Rasidi, N. (1995).Pengajaran dan Pembelajaran Bahasa Inggris di Bimbingan dan Sekolah Menengah Atas di Kordestan: Permasalahan dan Saran Solusinya.
(Tesis MA Tidak Diterbitkan), Universitas Shiraz, Shiraz..
Razmjoo, SA, & Riazi, M. (2006). Apakah pengajaran bahasa komunikatif praktis dalam lingkaran yang berkembang?
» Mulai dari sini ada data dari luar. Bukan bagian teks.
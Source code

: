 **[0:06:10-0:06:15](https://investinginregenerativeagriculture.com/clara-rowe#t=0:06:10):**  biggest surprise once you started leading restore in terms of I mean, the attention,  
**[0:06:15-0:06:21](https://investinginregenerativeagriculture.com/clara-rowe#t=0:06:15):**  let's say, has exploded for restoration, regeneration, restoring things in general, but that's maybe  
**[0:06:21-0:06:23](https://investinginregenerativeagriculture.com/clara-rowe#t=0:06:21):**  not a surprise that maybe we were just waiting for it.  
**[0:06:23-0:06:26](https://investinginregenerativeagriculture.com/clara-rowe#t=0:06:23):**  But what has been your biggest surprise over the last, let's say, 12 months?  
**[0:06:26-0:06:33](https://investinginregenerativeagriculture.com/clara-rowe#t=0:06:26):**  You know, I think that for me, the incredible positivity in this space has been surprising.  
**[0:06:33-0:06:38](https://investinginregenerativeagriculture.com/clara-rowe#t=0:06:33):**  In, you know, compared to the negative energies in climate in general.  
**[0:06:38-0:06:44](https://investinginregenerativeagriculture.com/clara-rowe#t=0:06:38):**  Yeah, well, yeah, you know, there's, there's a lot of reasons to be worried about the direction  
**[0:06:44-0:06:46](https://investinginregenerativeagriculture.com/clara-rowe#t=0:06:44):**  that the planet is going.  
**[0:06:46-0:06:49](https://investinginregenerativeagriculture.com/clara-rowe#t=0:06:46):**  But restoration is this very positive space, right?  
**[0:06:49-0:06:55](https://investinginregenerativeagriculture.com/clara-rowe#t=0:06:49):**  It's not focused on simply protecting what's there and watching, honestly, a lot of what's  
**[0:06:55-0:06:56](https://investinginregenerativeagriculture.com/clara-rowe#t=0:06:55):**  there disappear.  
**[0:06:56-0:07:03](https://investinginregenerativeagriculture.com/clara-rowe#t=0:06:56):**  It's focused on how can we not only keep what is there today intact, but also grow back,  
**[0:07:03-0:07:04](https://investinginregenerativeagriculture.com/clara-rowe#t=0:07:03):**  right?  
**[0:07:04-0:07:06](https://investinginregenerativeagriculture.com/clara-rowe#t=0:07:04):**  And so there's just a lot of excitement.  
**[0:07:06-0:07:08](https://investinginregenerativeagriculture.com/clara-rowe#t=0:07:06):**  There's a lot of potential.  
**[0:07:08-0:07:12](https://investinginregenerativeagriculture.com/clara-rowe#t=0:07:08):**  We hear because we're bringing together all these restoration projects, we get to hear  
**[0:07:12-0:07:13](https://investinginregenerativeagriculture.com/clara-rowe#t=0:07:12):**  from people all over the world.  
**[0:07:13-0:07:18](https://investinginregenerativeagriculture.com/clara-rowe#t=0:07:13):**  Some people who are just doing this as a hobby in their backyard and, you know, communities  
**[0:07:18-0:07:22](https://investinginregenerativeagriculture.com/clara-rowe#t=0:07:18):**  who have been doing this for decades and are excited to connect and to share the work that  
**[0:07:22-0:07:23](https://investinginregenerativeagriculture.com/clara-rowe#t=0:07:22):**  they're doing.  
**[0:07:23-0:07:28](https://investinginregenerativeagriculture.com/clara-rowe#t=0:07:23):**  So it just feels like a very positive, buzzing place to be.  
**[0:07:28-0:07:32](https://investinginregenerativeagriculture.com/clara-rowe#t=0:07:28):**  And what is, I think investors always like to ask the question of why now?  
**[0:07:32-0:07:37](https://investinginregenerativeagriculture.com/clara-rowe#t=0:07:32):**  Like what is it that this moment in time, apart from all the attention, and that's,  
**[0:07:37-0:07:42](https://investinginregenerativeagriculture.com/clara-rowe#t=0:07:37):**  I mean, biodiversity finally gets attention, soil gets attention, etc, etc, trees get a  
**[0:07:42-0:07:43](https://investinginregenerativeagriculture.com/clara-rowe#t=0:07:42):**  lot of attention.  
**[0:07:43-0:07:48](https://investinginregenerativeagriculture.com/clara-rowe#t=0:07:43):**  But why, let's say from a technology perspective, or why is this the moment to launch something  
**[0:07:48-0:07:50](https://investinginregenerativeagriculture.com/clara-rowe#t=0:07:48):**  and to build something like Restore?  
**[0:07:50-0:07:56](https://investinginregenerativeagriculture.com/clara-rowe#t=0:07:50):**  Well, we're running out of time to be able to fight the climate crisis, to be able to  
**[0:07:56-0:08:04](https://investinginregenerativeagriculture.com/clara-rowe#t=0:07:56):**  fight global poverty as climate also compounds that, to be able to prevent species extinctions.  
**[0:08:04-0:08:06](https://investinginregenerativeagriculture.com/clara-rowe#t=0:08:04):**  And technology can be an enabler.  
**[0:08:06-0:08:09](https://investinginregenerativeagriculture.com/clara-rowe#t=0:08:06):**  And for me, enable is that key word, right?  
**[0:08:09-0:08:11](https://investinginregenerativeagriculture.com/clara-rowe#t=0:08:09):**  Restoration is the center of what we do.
Sebuah studi kasus guru Shiraz
sekolah menengah dan institut.Jurnal Bahasa dan Pembelajaran, 4, 144-171.
Saad, MRBM, Sardare, SA, & Ambarwati, EK (2013). Keyakinan dan Peran Penilaian Guru EFL Sekolah Menengah Iran.Kehidupan
Jurnal Sains, 10(3), 1638-1647.
Saadat, M. (1995). Investigasi Masalah Pengajaran dan Pembelajaran Bahasa Inggris di Sekolah Menengah Bimbingan dan Provinsi Fars.
(MATESIS Tidak Diterbitkan), Universitas Shiraz, Shiraz.
Safarnavadeh, K. (2004).Analisis komparatif Kurikulum Bahasa Inggris di Iran, Jepang, dan Pakistan. (Master yang tidak diterbitkan
tesis), Universitas Pendidikan Guru, Teheran, Iran.
Schumann, JH (1975). Faktor afektif dan masalah usia dalam pemerolehan bahasa kedua. Pembelajaran Bahasa, 25(2), 209-235.
Buritan, HH (1983). Konsep dasar pengajaran bahasa. Oxford: OUP.
Subramanian, TB (1985).Pengajaran Bahasa Inggris Menjadi Mudah. Madras: Macmillan India Limited.
Tabatabaei, O., & Hoseini, H.-S. (2014). Penggunaan Strategi Pembelajaran Bahasa oleh Pelajar EFL dan ESP: Studi tentang Kolokasi.Jurnal dari
Pengajaran dan Penelitian Bahasa, 5(1), 112-120.
Tsiplakides, I. (2011). Memilih Buku Kursus Bahasa Inggris: Teori dan Praktek.Teori dan Praktek dalam Studi Bahasa, 1(7), 758-764. Zanganeh, M.
(1995).Analisis Permasalahan Pembelajaran Bahasa Inggris di Sekolah Menengah Atas Provinsi Kermanshah. (Tidak dipublikasikan
Tesis MA), Universitas Shiraz, Shiraz.